**Exercise instructions**
Count the lines in the data below that have "JournalRankShiny" in them, and reply with only that number.

Stored data:
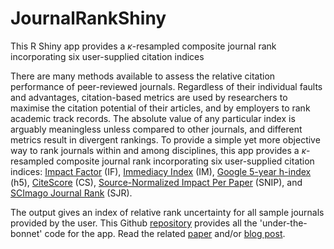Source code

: # JournalRankShiny

This R Shiny app provides a <em>κ</em>-resampled composite journal rank incorporating six user-supplied citation indices

There are many methods available to assess the relative citation performance of peer-reviewed journals. Regardless of their individual faults and advantages, citation-based metrics are used by researchers to maximise the citation potential of their articles, and by employers to rank academic track records. The absolute value of any particular index is arguably meaningless unless compared to other journals, and different metrics result in divergent rankings. To provide a simple yet more objective way to rank journals within and among disciplines, this app provides a <em>κ</em>-resampled composite journal rank incorporating six user-supplied citation indices: <a href="http://help.incites.clarivate.com/incitesLiveJCR/glossaryAZgroup/g8/4346-TRS.html">Impact Factor</a> (IF), <a href="http://help.incites.clarivate.com/incitesLiveJCR/glossaryAZgroup/g7/7751-TRS.html">Immediacy Index</a> (IM), <a href="https://scholar.google.com/intl/en/scholar/metrics.html#metrics">Google 5-year h-index</a> (h5), <a href="https://service.elsevier.com/app/answers/detail/a_id/30562/supporthub/scopus/">CiteScore</a> (CS), <a href="https://blog.scopus.com/posts/journal-metrics-in-scopus-source-normalized-impact-per-paper-snip">Source-Normalized Impact Per Paper</a> (SNIP), and <a href="https://www.scopusjournals.com/2019/02/scimago-journal-rank.html">SCImago Journal Rank</a> (SJR).

The output gives an index of relative rank uncertainty for all sample journals provided by the user. This Github <a href = "https://github.com/cjabradshaw/JournalRankShiny">repository</a> provides all the 'under-the-bonnet' code for the app. Read the related <a href="https://journals.plos.org/plosone/article?id=10.1371/journal.pone.0149852">paper</a> and/or <a href="https://conservationbytes.com/2016/02/18/how-to-rank-journals/">blog post</a>.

**Task result**
2